Ludwig van Beethoven's Piano Concerto in E flat major, WoO. 4, is one of his earlier works, written in 1784 when he was only 14. Only the solo piano part survives today, although there are some indications in the manuscript for orchestral cues. On the occasions when the work has been performed, the orchestral part has had to be arranged beforehand. The concerto is sometimes referred to as Piano Concerto No. 0, as it came before all of Beethoven's other piano concertos. It is rarely performed. Pianists Howard Shelley, Ronald Brautigam and Philippos Tsalachouris, and conductor Jon Ceander Mitchell as well as the Swiss musicologist and composer Willy Hess, have each made their own reconstructions of the concerto.

==Structure==
The work is in three movements as follows:
1. Allegro moderato
2. Larghetto
3. Rondo allegretto

The fact that each performance has a different orchestration makes it difficult to describe the work accurately, but in general the concerto has the style of classical composers of the late 18th century such as Joseph Haydn, who would later come to tutor Beethoven.

The first movement has a piano part using mainly scale ideas at a moderately fast tempo.

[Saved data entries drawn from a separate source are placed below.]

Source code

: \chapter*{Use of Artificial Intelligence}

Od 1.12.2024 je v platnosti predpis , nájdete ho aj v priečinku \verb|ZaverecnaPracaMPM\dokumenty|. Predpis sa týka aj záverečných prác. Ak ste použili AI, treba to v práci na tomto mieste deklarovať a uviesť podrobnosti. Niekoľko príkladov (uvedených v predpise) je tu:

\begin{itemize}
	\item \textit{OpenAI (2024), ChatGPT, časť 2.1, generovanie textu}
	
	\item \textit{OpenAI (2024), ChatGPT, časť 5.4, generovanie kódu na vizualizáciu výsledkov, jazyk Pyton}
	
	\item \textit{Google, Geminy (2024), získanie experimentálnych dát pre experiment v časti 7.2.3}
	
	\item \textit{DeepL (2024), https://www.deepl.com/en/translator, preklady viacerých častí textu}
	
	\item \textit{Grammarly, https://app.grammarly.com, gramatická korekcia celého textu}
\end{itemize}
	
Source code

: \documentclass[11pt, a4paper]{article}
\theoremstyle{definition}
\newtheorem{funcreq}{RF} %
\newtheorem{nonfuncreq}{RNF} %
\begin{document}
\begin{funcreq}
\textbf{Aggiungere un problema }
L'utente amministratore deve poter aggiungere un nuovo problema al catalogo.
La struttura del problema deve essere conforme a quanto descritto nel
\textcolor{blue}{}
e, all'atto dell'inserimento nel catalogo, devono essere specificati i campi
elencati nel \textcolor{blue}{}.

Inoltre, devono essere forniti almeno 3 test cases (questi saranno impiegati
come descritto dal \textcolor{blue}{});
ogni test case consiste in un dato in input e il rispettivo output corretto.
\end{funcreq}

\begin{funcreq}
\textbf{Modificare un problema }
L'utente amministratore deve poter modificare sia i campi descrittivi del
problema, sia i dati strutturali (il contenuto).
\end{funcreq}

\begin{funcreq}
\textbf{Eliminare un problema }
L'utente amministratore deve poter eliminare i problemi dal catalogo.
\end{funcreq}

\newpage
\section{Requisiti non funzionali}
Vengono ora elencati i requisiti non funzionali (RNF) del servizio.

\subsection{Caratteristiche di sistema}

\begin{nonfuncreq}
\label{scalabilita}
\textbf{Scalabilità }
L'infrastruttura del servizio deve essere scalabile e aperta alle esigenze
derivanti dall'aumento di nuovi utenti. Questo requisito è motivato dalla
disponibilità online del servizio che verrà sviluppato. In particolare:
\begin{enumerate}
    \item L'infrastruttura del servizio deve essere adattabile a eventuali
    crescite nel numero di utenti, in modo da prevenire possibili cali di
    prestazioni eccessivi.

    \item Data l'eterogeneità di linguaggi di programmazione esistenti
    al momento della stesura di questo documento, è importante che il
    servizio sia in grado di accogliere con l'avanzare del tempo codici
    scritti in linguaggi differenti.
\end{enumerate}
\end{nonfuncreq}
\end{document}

The slow second movement is similar in form, with common arpeggiation and ornamenting. The last movement has a jolly melody for the main theme, played very fast, again based on scales.

Beethoven most likely composed this concerto in 1784, when he was still in Bonn. During this time period, Mozart had not yet composed his Symphonies No. 39, 40, or 41. Beethoven went to Vienna in 1792 at the age of 21.